The music element of the book came from my desire to be a Karadi Tales author. They were traditionally an audio publisher and I thought musical elements in the story might pique their interest. Cunning of me? Sure!
kardiatalesWhen Karadi Tales accepted the first title Farmer Falgu Goes on a Trip, it was like a dream come true in many ways. I was a KT author now, Farmer Falgu had a home – not long after he had set out in his trademark bullock-cart as a manuscript.

I grew up hating eggs. But the thought of an omelet always fascinated the chef in me. I can see why an Indian omelet can be a great treat – it’s got all the spices, chillies, tomatoes and onions. I came close to eating an omelet so many times – simply because I liked it as a recipe. Alas, I don’t like eggs. The next best thing – put it in a story.

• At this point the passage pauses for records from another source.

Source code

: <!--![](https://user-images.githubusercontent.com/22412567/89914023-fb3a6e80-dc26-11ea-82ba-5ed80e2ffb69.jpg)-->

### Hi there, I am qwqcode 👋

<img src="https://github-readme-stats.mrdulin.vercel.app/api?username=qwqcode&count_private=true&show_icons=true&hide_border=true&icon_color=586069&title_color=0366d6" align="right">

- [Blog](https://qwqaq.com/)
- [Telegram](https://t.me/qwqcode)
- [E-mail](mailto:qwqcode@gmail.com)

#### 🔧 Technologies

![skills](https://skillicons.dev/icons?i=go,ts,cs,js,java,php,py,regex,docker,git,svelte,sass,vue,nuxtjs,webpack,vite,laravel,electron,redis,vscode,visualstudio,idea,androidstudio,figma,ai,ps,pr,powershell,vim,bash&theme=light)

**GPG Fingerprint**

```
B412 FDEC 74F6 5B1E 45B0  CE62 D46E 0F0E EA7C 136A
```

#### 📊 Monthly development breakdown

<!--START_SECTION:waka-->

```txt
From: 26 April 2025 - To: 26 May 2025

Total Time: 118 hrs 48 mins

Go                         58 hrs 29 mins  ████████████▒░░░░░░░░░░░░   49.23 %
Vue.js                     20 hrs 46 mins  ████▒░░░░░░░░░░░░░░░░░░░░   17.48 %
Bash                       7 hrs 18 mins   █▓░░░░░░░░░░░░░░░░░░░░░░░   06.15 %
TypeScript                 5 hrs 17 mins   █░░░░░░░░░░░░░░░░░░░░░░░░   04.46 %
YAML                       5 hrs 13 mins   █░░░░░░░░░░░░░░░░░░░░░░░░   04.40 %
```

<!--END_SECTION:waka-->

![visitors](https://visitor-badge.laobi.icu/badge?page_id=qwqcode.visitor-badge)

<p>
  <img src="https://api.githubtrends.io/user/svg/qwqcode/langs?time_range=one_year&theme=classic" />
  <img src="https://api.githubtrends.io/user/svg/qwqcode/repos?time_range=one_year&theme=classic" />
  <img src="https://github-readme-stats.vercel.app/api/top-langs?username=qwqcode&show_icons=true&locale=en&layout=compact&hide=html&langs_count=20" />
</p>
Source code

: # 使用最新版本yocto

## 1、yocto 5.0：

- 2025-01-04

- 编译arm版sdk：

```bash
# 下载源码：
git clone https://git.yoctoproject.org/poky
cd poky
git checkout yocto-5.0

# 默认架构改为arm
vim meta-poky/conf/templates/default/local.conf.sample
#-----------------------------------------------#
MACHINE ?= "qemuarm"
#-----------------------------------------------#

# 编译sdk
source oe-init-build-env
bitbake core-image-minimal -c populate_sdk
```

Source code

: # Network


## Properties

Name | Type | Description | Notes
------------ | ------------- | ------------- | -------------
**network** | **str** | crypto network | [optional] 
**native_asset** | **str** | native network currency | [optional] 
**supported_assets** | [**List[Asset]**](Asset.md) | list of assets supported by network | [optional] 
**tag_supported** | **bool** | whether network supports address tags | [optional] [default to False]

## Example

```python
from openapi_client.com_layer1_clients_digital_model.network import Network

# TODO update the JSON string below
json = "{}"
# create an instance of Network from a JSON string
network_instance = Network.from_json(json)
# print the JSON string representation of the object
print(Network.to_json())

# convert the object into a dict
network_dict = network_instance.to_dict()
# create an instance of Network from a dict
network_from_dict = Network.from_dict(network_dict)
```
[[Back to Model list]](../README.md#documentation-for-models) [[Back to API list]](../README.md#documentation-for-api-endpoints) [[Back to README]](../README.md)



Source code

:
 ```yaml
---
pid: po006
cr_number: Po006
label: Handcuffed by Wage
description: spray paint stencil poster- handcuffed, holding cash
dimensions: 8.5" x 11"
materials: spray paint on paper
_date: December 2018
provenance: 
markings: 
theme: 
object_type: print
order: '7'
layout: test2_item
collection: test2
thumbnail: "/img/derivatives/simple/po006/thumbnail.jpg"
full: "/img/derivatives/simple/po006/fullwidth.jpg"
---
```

And so, Farmer Falgu set out to the Market. With eggs. And of course all picture books believe in the power of three. So Falgu had to take with him – white eggs, brown eggs and duck eggs. I researched duck eggs a lot – I didn’t know what colour they were. I realized they come in all sorts of colours. I’m sure Kanika wasn’t too pleased with my egg choices. 

Now there are 4 Farmer Falgu stories. The third one is almost ready and the fourth one is still being created by fabulous co-conspirator Kanika Nair.

So Farmer Falgu as far as I’m concerned has already gone places, right? From one story to four, from paper to real life, he has come to life for me in so many ways.He is a real person with a twitter account and all. Follow him @FarmerFalgu. But that’s not all. Farmer Falgu captured more hearts at the various trade fairs where my publisher Shobha Viswanath showed him off to lots of people. Her love for Falgu is second only to mine, I’d think. She’d argue it is the other way around.

And now Farmer Falgu is in Japan already. He’s called Farga in the Japanese books (thank you Google Translate) and he’s still going places. Et croyez-le ou non , il est là en Europe continentale trop , en France.Maybe I should set a new story in Paris for Farmer Falgu. The power of bullock-carts and his positive spirit has brought him to so many countries.
The kids in Japan and Paris are lucky – they’d have Farmer Falgu in their own languages and can enjoy the stories just like the kids in India do.
And here is a hopeful thought – he might be coming to Germany too. Couple of weeks ago at the Frankfurt Book Fair, I dropped in on Falgu and Shobha at their stand. And lucky me, who was there? The German publisher who wants Farmer Falgu to come to Germany. Fingers crossed, the bullocks would take him across the continent to Germany.

What would he be called in German? Would Farmer Falgu have the same name? Or a different one? Who knows? Whatever he’s called he’d be still Falgu to me and he’d still be the same positive spirit he always is.